1. Presentation PDF Characteristics
Presentation PDFs exhibit a consistent set of structural traits regardless of authoring tool.
Page geometry. Slides are exported at fixed aspect ratios. The traditional 4:3 ratio maps to 10×7.5 inches at 72 dpi (720×540 pt). Widescreen 16:9 maps to 13.33×7.5 inches (960×540 pt) or 10×5.625 inches (720×405 pt) depending on the application. A page whose width/height ratio is within 2% of 4/3 (1.333) or 16/9 (1.777) is a strong presentation signal.
Text density. Slides carry very little text relative to page area. A typical body-text PDF contains 500–1500 characters per square inch of text area. A slide may contain 40–200 characters across the entire page. Characters-per-square-point (csp) below roughly 0.08 is a reliable low-density indicator; the exact threshold should be tuned against a corpus.
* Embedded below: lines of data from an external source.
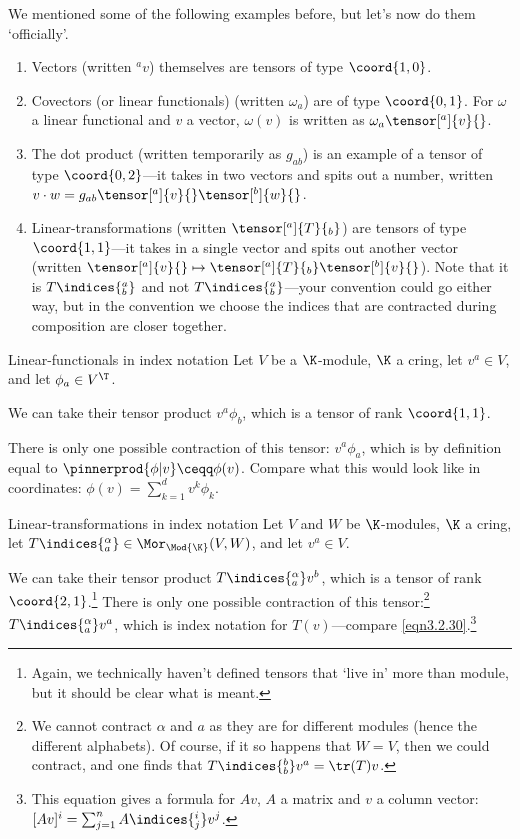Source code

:We mentioned some of the following examples before, but let's now do them `officially'.
\begin{exm}{}{}
	\begin{enumerate}
		\item Vectors (written $^av$) themselves are tensors of type $\coord{1,0}$.
		\item Covectors (or linear functionals) (written $\omega _a$) are of type $\coord{0,1}$.  For $\omega$ a linear functional and $v$ a vector, $\omega (v)$ is written as $\omega _a\tensor[^a]{v}{}$.
		\item The dot product (written temporarily as $g_{ab}$) is an example of a tensor of type $\coord{0,2}$---it takes in two vectors and spits out a number, written $v\cdot w=g_{ab}\tensor[^a]{v}{}\tensor[^b]{w}{}$.
		\item Linear-transformations (written $\tensor[^a]{T}{_b}$) are tensors of type $\coord{1,1}$---it takes in a single vector and spits out another vector (written $\tensor[^a]{v}{}\mapsto \tensor[^a]{T}{_b}\tensor[^b]{v}{}$).  Note that it is $T\indices{^a_b}$ and not $T\indices{_b^a}$---your convention could go either way, but in the convention we choose the indices that are contracted during composition are closer together.
	\end{enumerate}
\end{exm}
\begin{exm}{Linear-functionals in index notation}{}
	Let $V$ be a $\K$-module, $\K$ a cring, let $v^a\in V$, and let $\phi _a\in V^{\T}$.
	
	We can take their tensor product $v^a\phi _b$, which is a tensor of rank $\coord{1,1}$.
	
	There is only one possible contraction of this tensor:   $v^a\phi _a$, which is by definition equal to $\pinnerprod{\phi |v}\ceqq \phi (v)$.    Compare what this would look like in coordinates:  $\phi (v)=\sum _{k=1}^dv^k\phi _k$.
\end{exm}
\begin{exm}{Linear-transformations in index notation}{}
	Let $V$ and $W$ be $\K$-modules, $\K$ a cring, let $T\indices{^{\alpha}_a}\in \Mor _{\Mod{\K}}(V,W)$, and let $v^a\in V$.
	
	We can take their tensor product $T\indices{^{\alpha}_a}v^b$, which is a tensor of rank $\coord{2,1}$.\footnote{Again, we technically haven't defined tensors that `live in' more than module, but it should be clear what is meant.}  There is only one possible contraction of this tensor:\footnote{We cannot contract $\alpha$ and $a$ as they are for different modules (hence the different alphabets).  Of course, if it so happens that $W=V$, then we could contract, and one finds that $T\indices{^b_b}v^a=\tr (T)v$.}  $T\indices{^{\alpha}_a}v^a$, which is index notation for $T(v)$---compare \eqref{eqn3.2.30}.\footnote{This equation gives a formula for $Av$, $A$ a matrix and $v$ a column vector:  $[Av]^i=\sum _{j=1}^nA\indices{^i_j}v^j$.}
\end{exm}
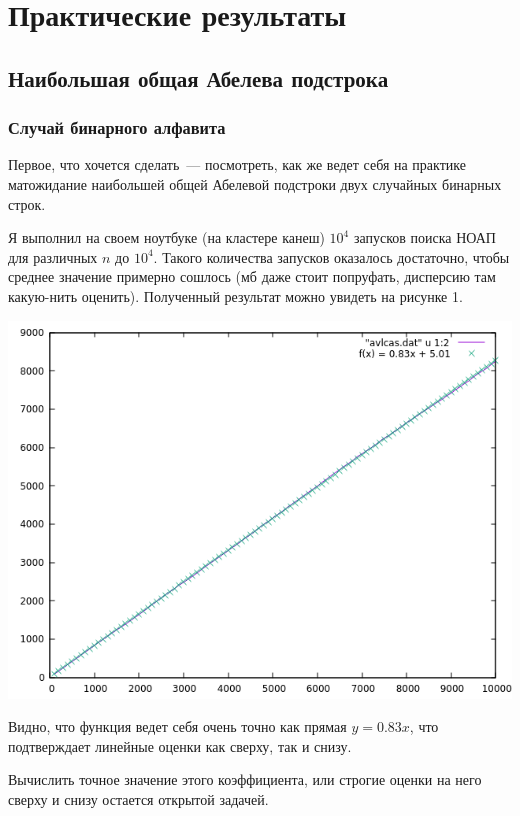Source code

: \chapter{Практические результаты}
\section{Наибольшая общая Абелева подстрока}
\subsection{Случай бинарного алфавита}

Первое, что хочется сделать~--- посмотреть, как же ведет себя на практике матожидание наибольшей общей Абелевой подстроки двух случайных бинарных строк. 

Я выполнил на своем ноутбуке (на кластере канеш) $10^4$ запусков поиска НОАП для различных $n$ до $10^4$. Такого количества запусков оказалось достаточно, чтобы среднее значение примерно сошлось (мб даже стоит попруфать, дисперсию там какую-нить оценить). Полученный результат можно увидеть на рисунке 1.

\includegraphics{pics/avlcas.png}

Видно, что функция ведет себя очень точно как прямая $y=0.83x$, что подтверждает линейные оценки как сверху, так и снизу.

Вычислить точное значение этого коэффициента, или строгие оценки на него сверху и снизу остается открытой задачей. 


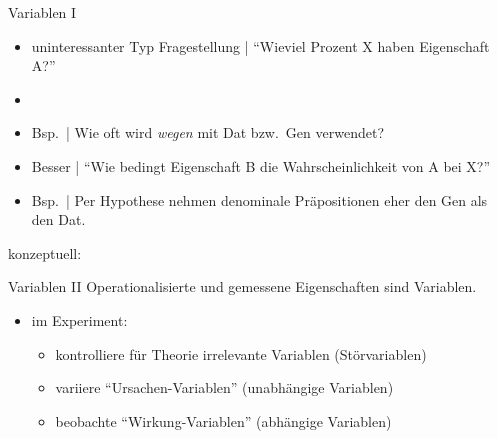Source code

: \begin{frame}
  {Variablen I}
  \begin{itemize}[<+->]
    \item uninteressanter Typ Fragestellung | "`Wieviel Prozent X haben Eigenschaft A?"'
    \item {}
    \item Bsp.\ | Wie oft wird \textit{wegen} mit Dat bzw.\ Gen verwendet?
      \Halbzeile
    \item Besser | "`Wie bedingt Eigenschaft B die Wahrscheinlichkeit von A bei X?"'
    \item Bsp.\ | Per Hypothese nehmen denominale Präpositionen eher den Gen als den Dat.
  \end{itemize}
  \pause
  \Halbzeile
  \begin{center}
    konzeptuell:
  \end{center}
\end{frame}

\begin{frame}
  {Variablen II}
  Operationalisierte und gemessene Eigenschaften sind \alert{Variablen}.\\
  \Zeile
  \begin{itemize}[<+->]
    \item im Experiment:
      \Halbzeile
      \begin{itemize}[<+->]
	\item \alert{kontrolliere} für Theorie irrelevante Variablen (\alert{Störvariablen})
          \Viertelzeile
	\item \alert{variiere} "`Ursachen-Variablen"' (\alert{unabhängige Variablen})
          \Viertelzeile
	\item \alert{beobachte} "`Wirkung-Variablen"' (\alert{abhängige Variablen})
      \end{itemize}
  \end{itemize}
\end{frame}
Font sizes. Title text is typically 28–54pt. Body bullets are 18–32pt. Captions and fine print may drop to 12pt but rarely lower. The median font size across all glyph runs on a slide is almost always above 18pt. A document with median font size above 18pt and low character density is almost certainly a presentation.
Short, disconnected text runs. Each text box is an independent content stream fragment. Unlike document paragraphs, slide text boxes are spatially isolated and not connected by semantic flow. A single page may contain 4–12 discrete text clusters with large whitespace gaps between them. Measuring the ratio of whitespace area to glyph-bounding-box area across the page gives a sparsity coefficient; values above 0.80 are characteristic of slides.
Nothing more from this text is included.